We need to export structured data from a german paintings catalogue spread over around 10 quark documents, probably as XML-Export. The catalogue contains about 1500 paintings and descriptions of those paintings. We want the description of the paintings - work number, title, title ennglish, Owner, Notes etc. - in a database. We have these Quark files, where every painting has a text frame that contains these descriptions. We believe these can be exported as XML data in a structured way, so that we can import them into a database. The content of the frames is fairly well structured by different rules, so it should be possible to export that to fields in a XML files: The attached [url removed, login to view] show pages with those fields.

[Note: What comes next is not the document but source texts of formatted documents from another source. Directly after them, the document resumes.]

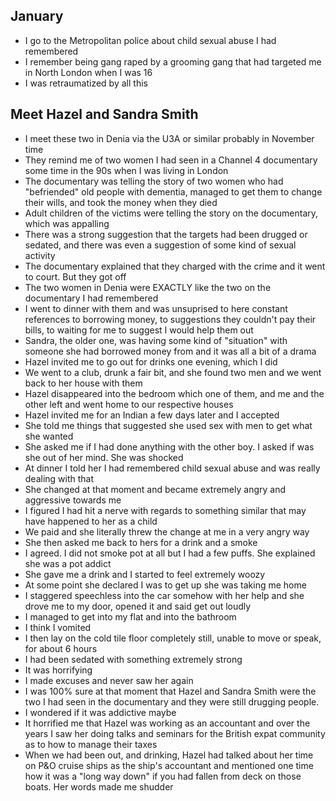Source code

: ## January

- I go to the Metropolitan police about child sexual abuse I had remembered
- I remember being gang raped by a grooming gang that had targeted me in North London when I was 16
- I was retraumatized by all this

## Meet Hazel and Sandra Smith

- I meet these two in Denia via the U3A or similar probably in November time
- They remind me of two women I had seen in a Channel 4 documentary some time in the 90s when I was living in London
- The documentary was telling the story of two women who had "befriended" old people with dementia, managed to get them to change their wills, and took the money when they died
- Adult children of the victims were telling the story on the documentary, which was appalling
- There was a strong suggestion that the targets had been drugged or sedated, and there was even a suggestion of some kind of sexual activity 
- The documentary explained that they charged with the crime and it went to court. But they got off 
- The two women in Denia were EXACTLY like the two on the documentary I had remembered
- I went to dinner with them and was unsuprised to here constant references to borrowing money, to suggestions they couldn't pay their bills, to waiting for me to suggest I would help them out
- Sandra, the older one, was having some kind of "situation" with someone she had borrowed money from and it was all a bit of a drama
- Hazel invited me to go out for drinks one evening, which I did
- We went to a club, drunk a fair bit, and she found two men and we went back to her house with them
- Hazel disappeared into the bedroom which one of them, and me and the other left and went home to our respective houses
- Hazel invited me for an Indian a few days later and I accepted
- She told me things that suggested she used sex with men to get what she wanted
- She asked me if I had done anything with the other boy. I asked if was she out of her mind. She was shocked
- At dinner I told her I had remembered child sexual abuse and was really dealing with that
- She changed at that moment and became extremely angry and aggressive towards me
- I figured I had hit a nerve with regards to something similar that may have happened to her as a child
- We paid and she literally threw the change at me in a very angry way
- She then asked me back to hers for a drink and a smoke
- I agreed. I did not smoke pot at all but I had a few puffs. She explained she was a pot addict
- She gave me a drink and I started to feel extremely woozy
- At some point she declared I was to get up she was taking me home
- I staggered speechless into the car somehow with her help and she drove me to my door, opened it and said get out loudly
- I managed to get into my flat and into the bathroom
- I think I vomited
- I then lay on the cold tile floor completely still, unable to move or speak, for about 6 hours
- I had been sedated with something extremely strong
- It was horrifying
- I made excuses and never saw her again
- I was 100% sure at that moment that Hazel and Sandra Smith were the two I had seen in the documentary and they were still drugging people.
- I wondered if it was addictive maybe
- It horrified me that Hazel was working as an accountant and over the years I saw her doing talks and seminars for the British expat community as to how to manage their taxes
- When we had been out, and drinking, Hazel had talked about her time on P&O cruise ships as the ship's accountant and mentioned one time how it was a "long way down" if you had fallen from deck on those boats. Her words made me shudder
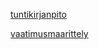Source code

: [tuntikirjanpito](https://github.com/xylix/ot-harjoitustyo2019/blob/master/tuntikirjanpito.md)

[vaatimusmaarittely](https://github.com/xylix/ot-harjoitustyo2019/blob/master/vaatimusmaarittely.md)
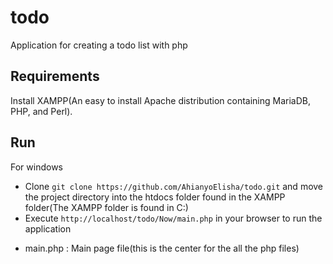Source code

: # todo
Application for creating a todo list with php

## Requirements

Install XAMPP(An easy to install Apache distribution containing MariaDB, PHP, and Perl).


## Run
For windows
* Clone `git clone https://github.com/AhianyoElisha/todo.git` and move the project directory into the htdocs 
folder found in the XAMPP folder(The XAMPP folder is found in C:\)
* Execute `http://localhost/todo/Now/main.php` in your browser to run the application


- main.php : Main page file(this is the center for the all the php files)
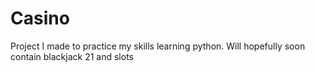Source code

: # Casino
Project I made to practice my skills learning python.
Will hopefully soon contain blackjack 21 and slots
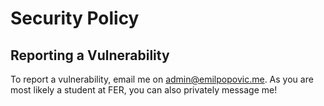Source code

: # Security Policy

## Reporting a Vulnerability

To report a vulnerability, email me on admin@emilpopovic.me. As you are most likely a student at FER, you can also privately message me!
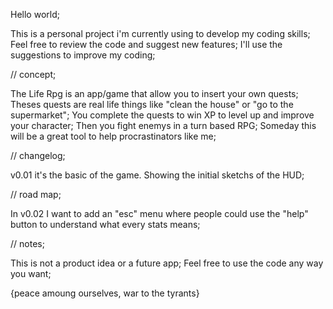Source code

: Hello world;

This is a personal project i'm currently using to develop my coding skills;
Feel free to review the code and suggest new features;
I'll use the suggestions to improve my coding;

// concept;

The Life Rpg is an app/game that allow you to insert your own quests;
Theses quests are real life things like "clean the house" or "go to the supermarket";
You complete the quests to win XP to level up and improve your character;
Then you fight enemys in a turn based RPG;
Someday this will be a great tool to help procrastinators like me;

// changelog;

v0.01 it's the basic of the game. Showing the initial sketchs of the HUD;

// road map;

In v0.02 I want to add an "esc" menu where people could use the "help" button to understand what every stats means;

// notes;

This is not a product idea or a future app;
Feel free to use the code any way you want;

{peace amoung ourselves, war to the tyrants}
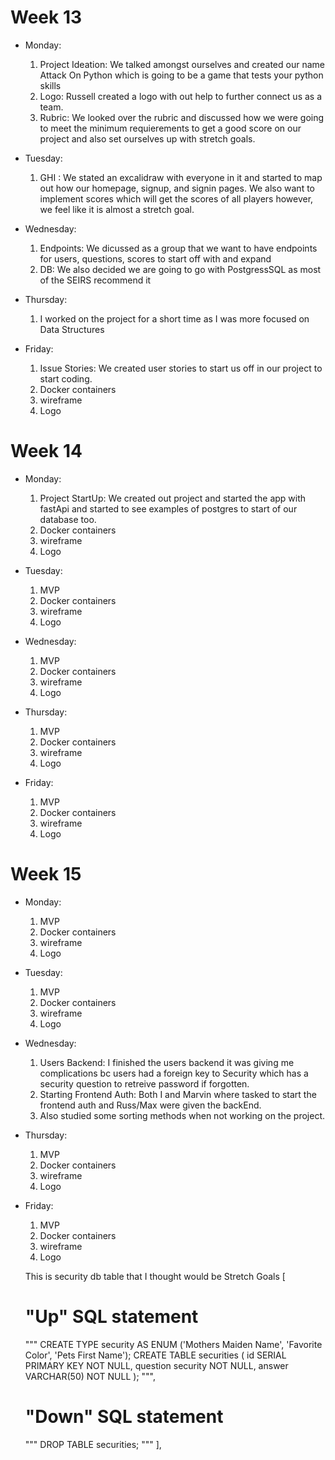 # **Week 13**

- Monday:

  1. Project Ideation:
     We talked amongst ourselves and created our name Attack On Python which is going to be a game that tests your python skills
  2. Logo:
     Russell created a logo with out help to further connect us as a team.
  3. Rubric:
     We looked over the rubric and discussed how we were going to meet the minimum requierements to get a good score on our project and also set ourselves up with stretch goals.

- Tuesday:

  1. GHI :
     We stated an excalidraw with everyone in it and started to map out how our homepage, signup, and signin pages. We also want to implement scores which will get the scores of all players however, we feel like it is almost a stretch goal.

- Wednesday:

  1. Endpoints:
     We dicussed as a group that we want to have endpoints for users, questions, scores to start off with and expand
  2. DB:
     We also decided we are going to go with PostgressSQL as most of the SEIRS recommend it

- Thursday:

  1. I worked on the project for a short time as I was more focused on Data Structures

- Friday:
  1. Issue Stories:
     We created user stories to start us off in our project to start coding.
  2. Docker containers
  3. wireframe
  4. Logo

# **Week 14**

- Monday:

  1. Project StartUp:
     We created out project and started the app with fastApi and started to see examples of postgres to start of our database too.
  2. Docker containers
  3. wireframe
  4. Logo

- Tuesday:

  1. MVP
  2. Docker containers
  3. wireframe
  4. Logo

- Wednesday:

  1. MVP
  2. Docker containers
  3. wireframe
  4. Logo

- Thursday:

  1. MVP
  2. Docker containers
  3. wireframe
  4. Logo

- Friday:
  1. MVP
  2. Docker containers
  3. wireframe
  4. Logo

# **Week 15**

- Monday:

  1. MVP
  2. Docker containers
  3. wireframe
  4. Logo

- Tuesday:

  1. MVP
  2. Docker containers
  3. wireframe
  4. Logo

- Wednesday:

  1. Users Backend:
     I finished the users backend it was giving me complications bc users had a foreign key to Security which has a security question to retreive password if forgotten.
  2. Starting Frontend Auth:
     Both I and Marvin where tasked to start the frontend auth and Russ/Max were given the backEnd.
  3. Also studied some sorting methods when not working on the project.

- Thursday:

  1. MVP
  2. Docker containers
  3. wireframe
  4. Logo

- Friday:

  1. MVP
  2. Docker containers
  3. wireframe
  4. Logo

  This is security db table that I thought would be Stretch Goals
  [
  # "Up" SQL statement
  """
  CREATE TYPE security AS ENUM ('Mothers Maiden Name', 'Favorite Color', 'Pets First Name');
  CREATE TABLE securities (
  id SERIAL PRIMARY KEY NOT NULL,
  question security NOT NULL,
  answer VARCHAR(50) NOT NULL
  );
  """,
  # "Down" SQL statement
  """
  DROP TABLE securities;
  """
  ],
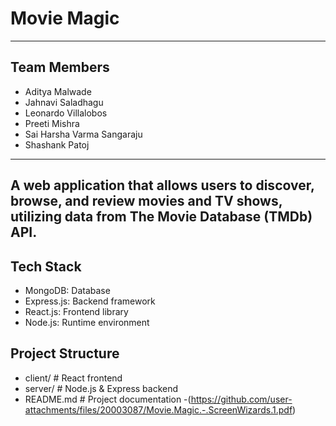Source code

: # **Movie Magic**

---

## Team Members

- Aditya Malwade
- Jahnavi Saladhagu
- Leonardo Villalobos
- Preeti Mishra
- Sai Harsha Varma Sangaraju
- Shashank Patoj

---
A web application that allows users to discover, browse, and review movies and TV shows, utilizing data from The Movie Database (TMDb) API.
---

## Tech Stack

- MongoDB: Database
- Express.js: Backend framework
- React.js: Frontend library
- Node.js: Runtime environment

## Project Structure

- client/ # React frontend
- server/ # Node.js & Express backend
- README.md # Project documentation
-(https://github.com/user-attachments/files/20003087/Movie.Magic.-.ScreenWizards.1.pdf)
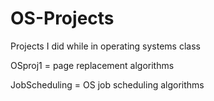 # OS-Projects
Projects I did while in operating systems class

OSproj1 = page replacement algorithms

JobScheduling = OS job scheduling algorithms
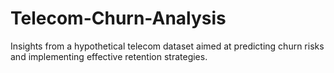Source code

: # Telecom-Churn-Analysis
Insights from a hypothetical telecom dataset aimed at predicting churn risks and implementing effective retention strategies.
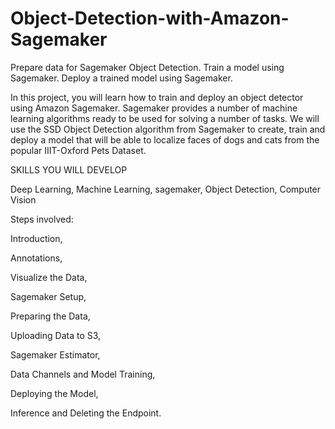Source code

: # Object-Detection-with-Amazon-Sagemaker


Prepare data for Sagemaker Object Detection.
Train a model using Sagemaker.
Deploy a trained model using Sagemaker.


In this project, you will learn how to train 
and deploy an object detector using Amazon 
Sagemaker. Sagemaker provides a number of 
machine learning algorithms ready to be used 
for solving a number of tasks. We will use the 
SSD Object Detection algorithm from Sagemaker 
to create, train and deploy a model that will 
be able to localize faces of dogs and cats from 
the popular IIIT-Oxford Pets Dataset.


SKILLS YOU WILL DEVELOP

Deep Learning,
Machine Learning,
sagemaker,
Object Detection,
Computer Vision


Steps involved:

Introduction,

Annotations,

Visualize the Data,

Sagemaker Setup,

Preparing the Data,

Uploading Data to S3,

Sagemaker Estimator,

Data Channels and Model Training,

Deploying the Model,

Inference and Deleting the Endpoint.
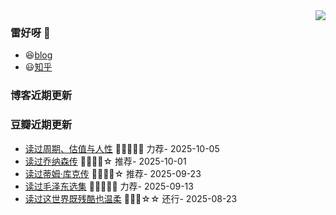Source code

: <img align="right" src="https://github-readme-stats.vercel.app/api?username=Wing-Sing&show_icons=true&icon_color=CE1D2D&text_color=718096&bg_color=ffffff&hide_title=true" />

### 雷好呀 👋

- 😆[blog](https://Wing-Sing.github.io/)
- 😃[知乎](https://www.zhihu.com/people/chen-yong-cheng-46)

### 博客近期更新
<!-- START_SECTION:blog -->

<!-- END_SECTION:blog -->

### 豆瓣近期更新
<!-- START_SECTION:douban -->
* <a href='https://book.douban.com/subject/36576111/' target='_blank'>读过周期、估值与人性</a> 🌟🌟🌟🌟🌟 力荐- 2025-10-05
* <a href='https://book.douban.com/subject/25786645/' target='_blank'>读过乔纳森传</a> 🌟🌟🌟🌟☆ 推荐- 2025-10-01
* <a href='https://book.douban.com/subject/34429983/' target='_blank'>读过蒂姆·库克传</a> 🌟🌟🌟🌟☆ 推荐- 2025-09-23
* <a href='https://book.douban.com/subject/1139360/' target='_blank'>读过毛泽东选集</a> 🌟🌟🌟🌟🌟 力荐- 2025-09-13
* <a href='https://book.douban.com/subject/26984629/' target='_blank'>读过这世界既残酷也温柔</a> 🌟🌟🌟☆☆ 还行- 2025-08-23
<!-- END_SECTION:douban -->

<!--
**chenwingsing/chenwingsing** is a ✨ _special_ ✨ repository because its `README.md` (this file) appears on your GitHub profile.

Here are some ideas to get you started:

- 🔭 I’m currently working on ...
- 🌱 I’m currently learning ...
- 👯 I’m looking to collaborate on ...
- 🤔 I’m looking for help with ...
- 💬 Ask me about ...
- 📫 How to reach me: ...
- 😄 Pronouns: ...
- ⚡ Fun fact: ...
-->
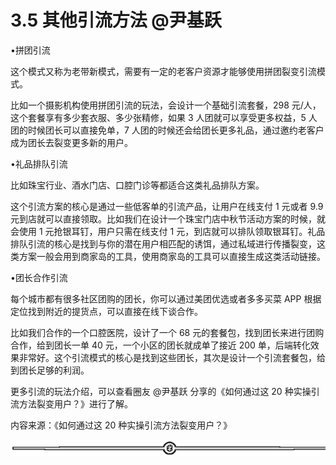 # 3.5 其他引流方法 @尹基跃

•拼团引流

这个模式又称为老带新模式，需要有一定的老客户资源才能够使用拼团裂变引流模式。

比如一个摄影机构使用拼团引流的玩法，会设计一个基础引流套餐，298 元/人，这个套餐享有多少套衣服、多少张精修，如果 3 人团就可以享受更多权益，5 人团的时候团长可以直接免单，7 人团的时候还会给团长更多礼品，通过邀约老客户成为团长去裂变更多新的用户。

•礼品排队引流

比如珠宝行业、酒水门店、口腔门诊等都适合这类礼品排队方案。

这个引流方案的核心是通过一些低客单的引流产品，让用户在线支付 1 元或者 9.9 元到店就可以直接领取。比如我们在设计一个珠宝门店中秋节活动方案的时候，就会使用 1 元抢银耳钉，用户只需在线支付 1 元，到店就可以排队领取银耳钉。礼品排队引流的核心是找到与你的潜在用户相匹配的诱饵，通过私域进行传播裂变，这类方案一般会用到商家岛的工具，使用商家岛的工具可以直接生成这类活动链接。

•团长合作引流

每个城市都有很多社区团购的团长，你可以通过美团优选或者多多买菜 APP 根据定位找到附近的提货点，可以直接在线下谈合作。

比如我们合作的一个口腔医院，设计了一个 68 元的套餐包，找到团长来进行团购合作，给到团长一单 40 元，一个小区的团长就成单了接近 200 单，后端转化效果非常好。这个引流模式的核心是找到这些团长，其次是设计一个引流套餐包，给到团长足够的利润。

更多引流的玩法介绍，可以查看圈友 @尹基跃 分享的《如何通过这 20 种实操引流方法裂变用户？》进行了解。

内容来源：《如何通过这 20 种实操引流方法裂变用户？》

![](img/70c086163efe63c67f3a76278afd7895.png)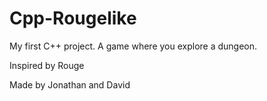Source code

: # Cpp-Rougelike
My first C++ project. A game where you explore a dungeon.

Inspired by Rouge

Made by Jonathan and David
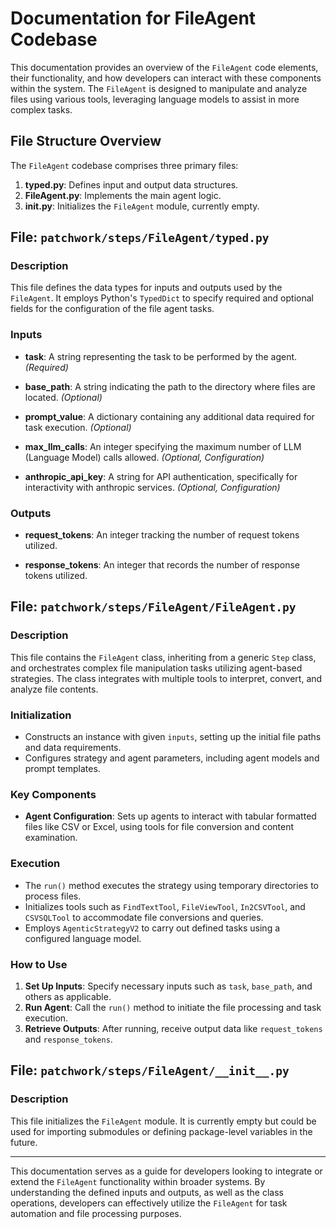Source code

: # Documentation for FileAgent Codebase

This documentation provides an overview of the `FileAgent` code elements, their functionality, and how developers can interact with these components within the system. The `FileAgent` is designed to manipulate and analyze files using various tools, leveraging language models to assist in more complex tasks.

## File Structure Overview

The `FileAgent` codebase comprises three primary files:

1. **typed.py**: Defines input and output data structures.
2. **FileAgent.py**: Implements the main agent logic.
3. **__init__.py**: Initializes the `FileAgent` module, currently empty.

## File: `patchwork/steps/FileAgent/typed.py`

### Description

This file defines the data types for inputs and outputs used by the `FileAgent`. It employs Python's `TypedDict` to specify required and optional fields for the configuration of the file agent tasks.

### Inputs

- **task**: A string representing the task to be performed by the agent. *(Required)*

- **base_path**: A string indicating the path to the directory where files are located. *(Optional)*

- **prompt_value**: A dictionary containing any additional data required for task execution. *(Optional)*

- **max_llm_calls**: An integer specifying the maximum number of LLM (Language Model) calls allowed. *(Optional, Configuration)*

- **anthropic_api_key**: A string for API authentication, specifically for interactivity with anthropic services. *(Optional, Configuration)*

### Outputs

- **request_tokens**: An integer tracking the number of request tokens utilized.

- **response_tokens**: An integer that records the number of response tokens utilized.

## File: `patchwork/steps/FileAgent/FileAgent.py`

### Description

This file contains the `FileAgent` class, inheriting from a generic `Step` class, and orchestrates complex file manipulation tasks utilizing agent-based strategies. The class integrates with multiple tools to interpret, convert, and analyze file contents.

### Initialization

- Constructs an instance with given `inputs`, setting up the initial file paths and data requirements.
- Configures strategy and agent parameters, including agent models and prompt templates.

### Key Components

- **Agent Configuration**: Sets up agents to interact with tabular formatted files like CSV or Excel, using tools for file conversion and content examination.

### Execution

- The `run()` method executes the strategy using temporary directories to process files.
- Initializes tools such as `FindTextTool`, `FileViewTool`, `In2CSVTool`, and `CSVSQLTool` to accommodate file conversions and queries.
- Employs `AgenticStrategyV2` to carry out defined tasks using a configured language model.

### How to Use

1. **Set Up Inputs**: Specify necessary inputs such as `task`, `base_path`, and others as applicable.
2. **Run Agent**: Call the `run()` method to initiate the file processing and task execution.
3. **Retrieve Outputs**: After running, receive output data like `request_tokens` and `response_tokens`.

## File: `patchwork/steps/FileAgent/__init__.py`

### Description

This file initializes the `FileAgent` module. It is currently empty but could be used for importing submodules or defining package-level variables in the future.

---

This documentation serves as a guide for developers looking to integrate or extend the `FileAgent` functionality within broader systems. By understanding the defined inputs and outputs, as well as the class operations, developers can effectively utilize the `FileAgent` for task automation and file processing purposes.
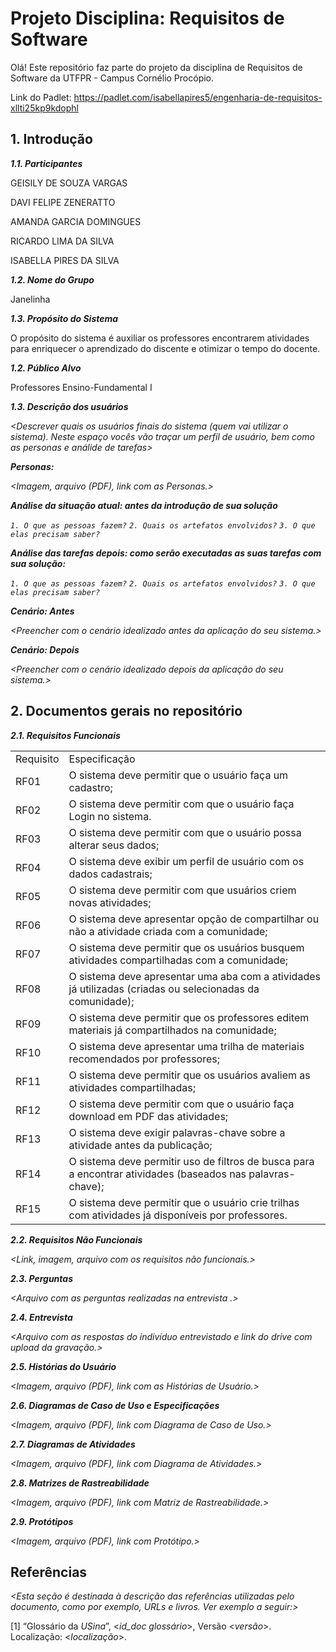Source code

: 
# Projeto Disciplina: Requisitos de Software

Olá! Este repositório faz parte do projeto da disciplina de Requisitos de Software da UTFPR - Campus Cornélio Procópio. 

Link do Padlet: https://padlet.com/isabellapires5/engenharia-de-requisitos-xllti25kp9kdophl

## 1. Introdução

***1.1.  Participantes***

GEISILY DE SOUZA VARGAS

DAVI FELIPE ZENERATTO

AMANDA GARCIA DOMINGUES

RICARDO LIMA DA SILVA

ISABELLA PIRES DA SILVA

***1.2.  Nome do Grupo***

Janelinha

***1.3.  Propósito do Sistema***

O propósito do sistema é auxiliar os professores encontrarem atividades para enriquecer o aprendizado do discente e otimizar o tempo do docente.

***1.2.  Público Alvo***

Professores Ensino-Fundamental I

***1.3. Descrição dos usuários***

*<Descrever quais os usuários finais do sistema (quem vai utilizar o sistema). Neste espaço vocês vão traçar um perfil de usuário, bem como as personas e análide de tarefas>*

***Personas:***

*<Imagem, arquivo (PDF), link com as Personas.>*

***Análise da situação atual: antes da introdução de sua solução***

*`1. O que as pessoas fazem?`*
*`2. Quais os artefatos envolvidos?`*
*`3. O que elas precisam saber?`*

***Análise das tarefas depois: como serão executadas as suas tarefas com sua solução:***

*`1. O que as pessoas fazem?`*
*`2. Quais os artefatos envolvidos?`*
*`3. O que elas precisam saber?`*

***Cenário: Antes***

*<Preencher com o cenário idealizado antes da aplicação do seu sistema.>*

***Cenário: Depois***

*<Preencher com o cenário idealizado depois da aplicação do seu sistema.>*

## 2. Documentos gerais no repositório

***2.1. Requisitos Funcionais***

|  |  |
|--|--|
Requisito |Especificação
RF01 | O sistema deve permitir que o usuário faça um cadastro;
RF02 | O sistema deve permitir com que o usuário faça Login no sistema. 
RF03 | O sistema deve permitir com que o usuário possa alterar seus dados;|
RF04|O sistema deve exibir um perfil de usuário com os dados cadastrais;
RF05|O sistema deve permitir com que usuários criem novas atividades;
RF06|O sistema deve apresentar opção de compartilhar ou não a atividade criada com a comunidade;
RF07|O sistema deve permitir que os usuários busquem atividades compartilhadas com a comunidade;
RF08|O sistema deve apresentar uma aba com a atividades já utilizadas (criadas ou selecionadas da comunidade);
RF09|O sistema deve permitir que os professores editem materiais já compartilhados na comunidade;
RF10|O sistema deve apresentar uma trilha de materiais recomendados por professores;
RF11|O sistema deve permitir que os usuários avaliem as atividades compartilhadas;
RF12|O sistema deve permitir com que o usuário faça download em PDF das atividades;
RF13|O sistema deve exigir palavras-chave sobre a atividade antes da publicação;
RF14|O sistema deve permitir uso de filtros de busca para a encontrar atividades (baseados nas palavras-chave);
RF15 |O sistema deve permitir que o usuário crie trilhas com atividades já disponíveis por professores.

***2.2. Requisitos Não Funcionais***

*<Link, imagem, arquivo com os requisitos não funcionais.>*

***2.3. Perguntas***

*<Arquivo com as perguntas realizadas na entrevista .>*

***2.4. Entrevista***

*<Arquivo com as respostas do indivíduo entrevistado e link do drive com upload da gravação.>*

***2.5. Histórias do Usuário***

*<Imagem, arquivo (PDF), link com as Histórias de Usuário.>*

***2.6. Diagramas de Caso de Uso e Especificações***

*<Imagem, arquivo (PDF), link com Diagrama de Caso de Uso.>*

***2.7. Diagramas de Atividades***

*<Imagem, arquivo (PDF), link com Diagrama de Atividades.>*

***2.8. Matrizes de Rastreabilidade***

*<Imagem, arquivo (PDF), link com Matriz de Rastreabilidade.>*

***2.9. Protótipos***

*<Imagem, arquivo (PDF), link com Protótipo.>*

## Referências

*<Esta seção é destinada à descrição das referências utilizadas pelo documento, como por exemplo, URLs e livros. Ver exemplo a seguir:>*

[1] “Glossário da _USina_”, <_id_doc glossário_>, Versão <_versão_>. Localização: <_localização_>.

Rules would include:
* First paragraph, first row: Work number
* Second paragraph, first row, bold font: Title German
* Second paragraph, second row, normal font: Title English
* Third paragraph, first row: Size of the painting
* Third paragraph, second row: signature
* Any of the next paragraphs, containing the word "Provenienz:" at the beginning: Sales history
* Any of the next paragraphs, containing the word "Literarure:" at the beginning: Literature concerning the painting
* Three or four more rules may be addes.,
In the end, we need SQL or some structured data that we can use to create SQL. I suppose the way to do it would be Quark XML export (maybe with the Atomik extension), but I am open to anything that will give me structured data. I have attached a sample Quark file containing a few pages of this catalogue and, for quicker viewing, a sample PDF file (also sample pages). We don't have Quark ourselves, so it has to be possible that the bidder downloads the files from our server (around 250-300 MB) and hands back the structured data, without us opening anything in Quark.
I select the lowest budget range for this project. If, however, someone can make it clear to my that this project is harder to do than I anticpate, I am willing to pay more.